An interesting situation occurs if you allow for more than one type of bosons. For instance, one can use two types of bosons and construct (as done in this paper), $su(3)$ irreps of the type $(\lambda,\mu)$, with the second index non-zero, with $N=\lambda+2\mu$ total excitations. The dimensionality of $(\lambda,\mu)=\frac{1}{2!}(\lambda+1)(\mu+1)(\lambda+\mu+2)$.
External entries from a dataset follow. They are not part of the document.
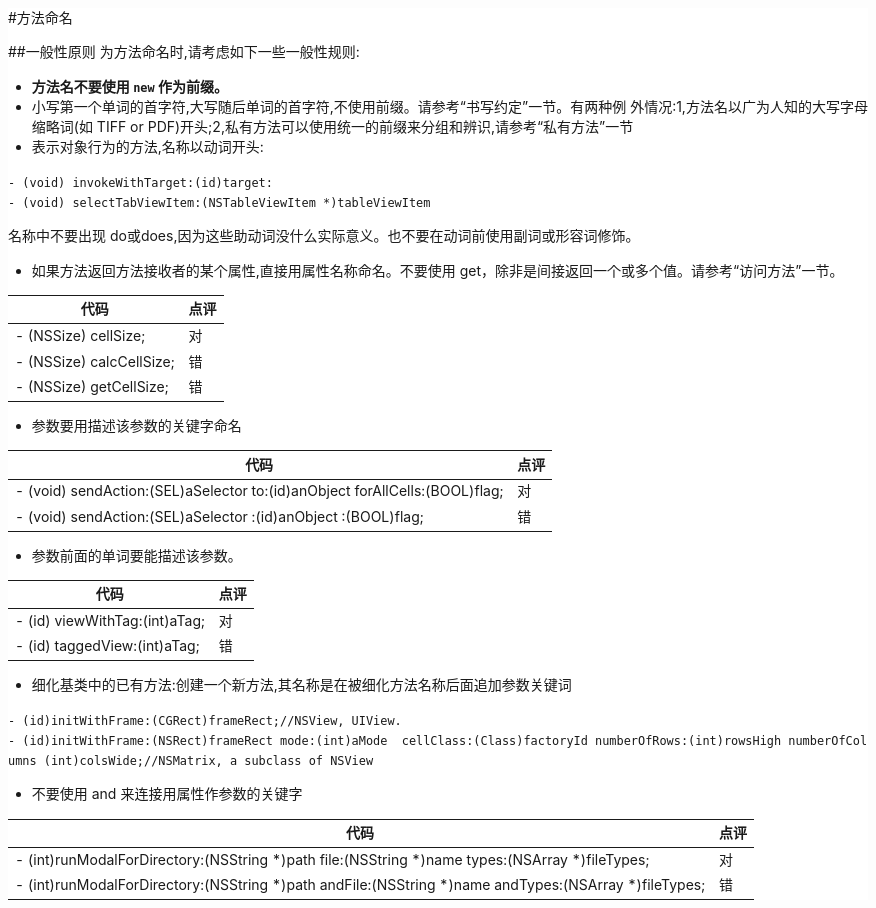 #方法命名

##一般性原则
为方法命名时,请考虑如下一些一般性规则:

* **方法名不要使用 `new` 作为前缀。**
* 小写第一个单词的首字符,大写随后单词的首字符,不使用前缀。请参考“书写约定”一节。有两种例 外情况:1,方法名以广为人知的大写字母缩略词(如 TIFF or PDF)开头;2,私有方法可以使用统一的前缀来分组和辨识,请参考“私有方法”一节
* 表示对象行为的方法,名称以动词开头:

```
- (void) invokeWithTarget:(id)target:
- (void) selectTabViewItem:(NSTableViewItem *)tableViewItem
```

名称中不要出现 do或does,因为这些助动词没什么实际意义。也不要在动词前使用副词或形容词修饰。

* 如果方法返回方法接收者的某个属性,直接用属性名称命名。不要使用 get，除非是间接返回一个或多个值。请参考“访问方法”一节。

| 代码 | 点评 |
|---|---|
| - (NSSize) cellSize; | 对 |
| - (NSSize) calcCellSize; | 错 |
| - (NSSize) getCellSize;| 错 |

* 参数要用描述该参数的关键字命名

| 代码 | 点评 |
|---|---|
|- (void) sendAction:(SEL)aSelector to:(id)anObject forAllCells:(BOOL)flag;|对 |
| - (void) sendAction:(SEL)aSelector  :(id)anObject  :(BOOL)flag; | 错 |

* 参数前面的单词要能描述该参数。 

| 代码 | 点评 |
|--|--|
| - (id) viewWithTag:(int)aTag;  | 对 |
| - (id) taggedView:(int)aTag; | 错 |

* 细化基类中的已有方法:创建一个新方法,其名称是在被细化方法名称后面追加参数关键词

```
- (id)initWithFrame:(CGRect)frameRect;//NSView, UIView.
- (id)initWithFrame:(NSRect)frameRect mode:(int)aMode  cellClass:(Class)factoryId numberOfRows:(int)rowsHigh numberOfColumns (int)colsWide;//NSMatrix, a subclass of NSView
```
* 不要使用 and 来连接用属性作参数的关键字

| 代码 | 点评 |
|---|---|
| - (int)runModalForDirectory:(NSString *)path file:(NSString *)name types:(NSArray *)fileTypes; | 对 |
|- (int)runModalForDirectory:(NSString *)path andFile:(NSString *)name andTypes:(NSArray *)fileTypes;| 错 |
In $su(4)$, general irreps are of the type $(\lambda,\mu,\sigma)$ and the dimension of such an irrep - which requires three types of bosons to construct - is
$$
\hbox{dim}(\lambda,\mu,\sigma)=\frac{1}{12}(1 + \lambda) (1 + \mu) (1 + \sigma) (2 + \lambda + \mu) (2 + \mu +
\sigma) (3 + \lambda + \sigma + \mu)$$.
Of course this collapses to the expected $(p+3)(p+2)(p+1)/6$ when $\mu=\sigma=0$.
A good place to look up this sort of stuff is the review paper by Richard Slansky, Group Theory for unified model building, where all kinds of dimensionalities are given.